Zuvor aber, als einzigartige Verschränkung von Plot und Tanz eine Überfahrt per Boot. Die Bewährungsprobe des aufstrebenden Gangsters, er schmuggelt Ware im Auftrag der Etablierten, die ihn in Wahrheit an die Polizei verraten, um seinen Aufstieg zu verhindern. Das misslingt, Veerai ist zu clever. Die Überfahrt aber geht ohne Realismus ab. Die Schmuggelware wird ins Meer versenkt, aus den Augen, aus dem Sinn für die Zollbeamten und für uns. Auf dem leeren Deck, an Stelle des Plots also, der so in den Hintergrund gedrängt wird: eine Frau, die tanzt, aufreizend tanzt. Spannung wird durch Sex (bzw.Sex-Ersatz) ersetzt. Buchstäbliche Par-Odie einer Genreszene des Spannungskinos. Ein Gesang nebenher, der sich in den Vordergrund spielt. Die Frau tanzt, aufreizend, der Gesang und der Tanz, eindeutig sexuell, setzen sich fort auch bei der Durchsuchung des Boots durch die Staatsmacht.

Ein letztes Mal setzen sich in dieser Szene der Aufstieg als Traum, die Legende als Erfolgsgeschichte durch gegen die Realität, die bald darauf umso mächtiger hereinbricht.
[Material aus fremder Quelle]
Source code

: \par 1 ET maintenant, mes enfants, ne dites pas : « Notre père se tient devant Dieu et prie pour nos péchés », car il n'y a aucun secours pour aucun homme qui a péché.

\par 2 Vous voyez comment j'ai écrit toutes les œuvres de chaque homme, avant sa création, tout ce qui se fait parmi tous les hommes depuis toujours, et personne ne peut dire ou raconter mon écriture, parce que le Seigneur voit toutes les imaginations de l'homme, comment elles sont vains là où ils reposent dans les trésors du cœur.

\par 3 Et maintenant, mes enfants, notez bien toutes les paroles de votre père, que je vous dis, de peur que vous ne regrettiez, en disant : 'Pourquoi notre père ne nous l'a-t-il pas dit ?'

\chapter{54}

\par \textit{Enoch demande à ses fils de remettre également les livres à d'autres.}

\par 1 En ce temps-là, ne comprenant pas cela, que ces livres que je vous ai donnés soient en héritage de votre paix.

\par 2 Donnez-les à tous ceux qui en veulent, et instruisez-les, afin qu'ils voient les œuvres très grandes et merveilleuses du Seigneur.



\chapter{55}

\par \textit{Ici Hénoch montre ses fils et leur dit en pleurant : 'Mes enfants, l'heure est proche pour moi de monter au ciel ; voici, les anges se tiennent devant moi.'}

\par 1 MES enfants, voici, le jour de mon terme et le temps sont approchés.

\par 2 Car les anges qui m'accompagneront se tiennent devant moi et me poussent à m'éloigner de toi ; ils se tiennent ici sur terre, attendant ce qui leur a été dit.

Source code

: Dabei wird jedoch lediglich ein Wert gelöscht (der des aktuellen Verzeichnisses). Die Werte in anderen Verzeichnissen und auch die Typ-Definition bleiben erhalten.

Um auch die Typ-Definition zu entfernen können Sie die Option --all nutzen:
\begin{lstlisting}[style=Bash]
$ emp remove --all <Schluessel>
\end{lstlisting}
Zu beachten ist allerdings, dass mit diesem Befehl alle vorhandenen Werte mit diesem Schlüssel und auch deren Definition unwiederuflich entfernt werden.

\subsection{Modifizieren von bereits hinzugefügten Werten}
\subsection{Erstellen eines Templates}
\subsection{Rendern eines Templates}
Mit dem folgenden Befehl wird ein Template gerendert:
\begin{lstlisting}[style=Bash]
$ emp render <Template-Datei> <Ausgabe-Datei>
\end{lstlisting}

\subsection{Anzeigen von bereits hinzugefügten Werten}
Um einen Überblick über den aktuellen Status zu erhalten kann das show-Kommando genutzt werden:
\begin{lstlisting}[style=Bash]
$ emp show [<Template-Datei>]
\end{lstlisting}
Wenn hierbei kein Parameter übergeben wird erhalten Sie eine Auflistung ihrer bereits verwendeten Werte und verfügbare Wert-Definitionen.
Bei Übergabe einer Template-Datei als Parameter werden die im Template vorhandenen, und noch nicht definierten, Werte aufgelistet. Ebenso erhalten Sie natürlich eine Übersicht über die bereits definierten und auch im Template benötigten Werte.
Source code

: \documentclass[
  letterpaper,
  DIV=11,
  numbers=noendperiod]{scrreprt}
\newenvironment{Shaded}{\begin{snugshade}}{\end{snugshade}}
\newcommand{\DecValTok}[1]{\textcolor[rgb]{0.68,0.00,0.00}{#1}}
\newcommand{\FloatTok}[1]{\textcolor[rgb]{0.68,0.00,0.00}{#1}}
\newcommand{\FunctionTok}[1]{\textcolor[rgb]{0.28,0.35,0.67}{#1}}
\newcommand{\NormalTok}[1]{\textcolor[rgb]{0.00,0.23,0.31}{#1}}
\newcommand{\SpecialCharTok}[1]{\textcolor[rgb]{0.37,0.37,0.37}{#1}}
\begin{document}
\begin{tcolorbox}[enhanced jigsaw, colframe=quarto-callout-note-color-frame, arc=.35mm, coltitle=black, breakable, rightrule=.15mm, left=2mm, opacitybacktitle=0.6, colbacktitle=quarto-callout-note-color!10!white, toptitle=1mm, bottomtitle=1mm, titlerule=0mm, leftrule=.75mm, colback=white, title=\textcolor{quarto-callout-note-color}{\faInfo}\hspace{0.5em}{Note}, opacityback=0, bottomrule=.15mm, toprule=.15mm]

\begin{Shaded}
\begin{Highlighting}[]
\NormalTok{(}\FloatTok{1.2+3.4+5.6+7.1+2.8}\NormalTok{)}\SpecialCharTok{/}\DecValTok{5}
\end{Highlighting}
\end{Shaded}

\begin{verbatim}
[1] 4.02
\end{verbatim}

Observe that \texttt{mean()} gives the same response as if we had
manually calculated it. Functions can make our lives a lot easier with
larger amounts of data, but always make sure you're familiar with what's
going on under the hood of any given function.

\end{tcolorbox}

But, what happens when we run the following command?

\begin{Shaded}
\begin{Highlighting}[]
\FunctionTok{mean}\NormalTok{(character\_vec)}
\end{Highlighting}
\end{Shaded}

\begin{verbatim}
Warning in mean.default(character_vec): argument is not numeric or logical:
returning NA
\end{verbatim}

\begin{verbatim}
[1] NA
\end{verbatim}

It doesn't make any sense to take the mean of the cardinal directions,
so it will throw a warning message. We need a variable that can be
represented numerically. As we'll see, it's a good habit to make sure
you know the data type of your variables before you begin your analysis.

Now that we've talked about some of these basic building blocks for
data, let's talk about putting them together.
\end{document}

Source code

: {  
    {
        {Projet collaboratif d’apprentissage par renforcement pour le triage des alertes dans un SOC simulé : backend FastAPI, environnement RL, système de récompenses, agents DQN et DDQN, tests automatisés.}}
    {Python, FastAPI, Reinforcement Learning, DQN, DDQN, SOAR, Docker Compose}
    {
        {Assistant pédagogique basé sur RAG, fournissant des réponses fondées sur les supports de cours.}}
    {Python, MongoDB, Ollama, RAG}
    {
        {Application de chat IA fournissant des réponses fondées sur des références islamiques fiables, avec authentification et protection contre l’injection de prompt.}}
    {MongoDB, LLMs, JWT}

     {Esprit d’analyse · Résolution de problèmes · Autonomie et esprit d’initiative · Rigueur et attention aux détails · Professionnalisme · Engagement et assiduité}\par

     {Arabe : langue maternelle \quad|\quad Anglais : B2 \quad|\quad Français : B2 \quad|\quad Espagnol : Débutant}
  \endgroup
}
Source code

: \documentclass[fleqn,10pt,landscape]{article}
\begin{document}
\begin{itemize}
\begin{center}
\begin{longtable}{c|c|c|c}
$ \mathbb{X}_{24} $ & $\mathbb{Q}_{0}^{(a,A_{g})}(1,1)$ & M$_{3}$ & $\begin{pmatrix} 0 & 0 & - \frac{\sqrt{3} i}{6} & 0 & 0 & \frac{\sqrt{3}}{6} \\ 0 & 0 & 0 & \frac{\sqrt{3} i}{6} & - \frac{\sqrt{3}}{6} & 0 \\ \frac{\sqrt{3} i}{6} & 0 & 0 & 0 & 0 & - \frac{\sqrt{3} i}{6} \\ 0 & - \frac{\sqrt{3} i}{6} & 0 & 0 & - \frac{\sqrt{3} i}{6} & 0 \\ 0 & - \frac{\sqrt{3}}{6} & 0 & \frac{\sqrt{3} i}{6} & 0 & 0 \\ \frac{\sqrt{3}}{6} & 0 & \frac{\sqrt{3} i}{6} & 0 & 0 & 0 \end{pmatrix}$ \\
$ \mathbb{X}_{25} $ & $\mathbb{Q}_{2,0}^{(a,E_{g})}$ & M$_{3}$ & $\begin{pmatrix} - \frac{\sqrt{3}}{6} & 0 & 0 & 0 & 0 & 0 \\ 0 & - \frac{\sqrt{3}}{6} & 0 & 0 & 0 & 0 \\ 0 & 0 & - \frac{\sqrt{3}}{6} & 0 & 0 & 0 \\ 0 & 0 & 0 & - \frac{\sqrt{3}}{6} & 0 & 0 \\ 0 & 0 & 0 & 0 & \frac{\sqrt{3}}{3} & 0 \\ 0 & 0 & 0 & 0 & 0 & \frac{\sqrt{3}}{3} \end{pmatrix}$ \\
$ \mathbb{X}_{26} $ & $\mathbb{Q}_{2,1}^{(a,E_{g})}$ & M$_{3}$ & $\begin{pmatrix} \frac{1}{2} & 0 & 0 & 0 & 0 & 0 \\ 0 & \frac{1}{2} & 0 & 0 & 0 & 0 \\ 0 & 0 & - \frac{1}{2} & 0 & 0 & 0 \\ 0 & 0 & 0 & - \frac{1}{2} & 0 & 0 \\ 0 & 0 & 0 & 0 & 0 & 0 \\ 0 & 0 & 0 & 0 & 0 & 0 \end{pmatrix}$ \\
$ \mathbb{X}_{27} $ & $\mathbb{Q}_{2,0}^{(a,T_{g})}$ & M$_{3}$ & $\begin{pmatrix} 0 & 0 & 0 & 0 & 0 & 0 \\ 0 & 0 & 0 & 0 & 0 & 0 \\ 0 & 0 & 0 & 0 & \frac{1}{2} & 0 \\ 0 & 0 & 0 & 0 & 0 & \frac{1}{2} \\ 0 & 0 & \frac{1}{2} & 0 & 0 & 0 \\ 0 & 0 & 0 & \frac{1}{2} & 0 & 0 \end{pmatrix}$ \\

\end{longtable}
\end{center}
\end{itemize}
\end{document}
Eindeutig aber ist der Bruch mit der Konvention, der Ratnam in den ersten Song-and-Dance-Szenen des Liebesglücks mit auffliegenden Tauben noch folgt wie blind. Das Glück der Liebe und die jouissance der Musik entsprechen einander und ergeben kein gemischtes Gefühl. Auf dem Boot dann die klare Konfrontation zweier Zeit-Formen: Song-and-Dance gegen Genre, Musik und Bewegung als Genuss der Gegenwart gegen Spannung als Richtung auf Zukunft. Der Tanz als eine Variation über das Glück, das nicht dauert, dem aber doch in der Form von Tanz und Gesang sein Recht verschafft, eine unbegrenzt-begrenzte Dauer gegeben werden kann.

Unbegrenzt-begrenzt, da es doch das Gesetz der Song-and-Dance-Sequenzen ist, dass in ihnen die Zeit – des Plots, des Lebens – aussetzt; ersetzt wird durch eine andere Zeit, die vergisst, was das ist: die Zeit. Zurückgeholt – aber nie vollständig – wird die Aus-Zeit nur durch den Fortgang, das Weitererzählen, das aber das Vergessen nicht vergessen, den unbegrenzten Moment nicht rückgängig macht. Nur aussetzt. Freilich gehört es zu Mani Ratnams Konsequenz im Umgang mit den Zeitbedingungen der Bollywood-Form, dass er diese Aussetzung dann nicht mehr zurücknimmt. Das Glück, die Dauer bleiben im Fortgang der Legendenerzählung aus. Das Moment der Versöhnung am Ende bleibt eben das: momentan, findet nicht zur Dauer des Aussetzens der Zeit im Gesang.

Und was wäre das anderes als ein aus der Form gewonnener Meta-Kommentar zur Moral der Geschichte? Die Rekapitulation der Bilder am Schluss bestätigt nur die Notwendigkeit dieses Endes. "Nayakudu" ist ein Film über Unentrinnbarkeit; die Legende als Tragödie.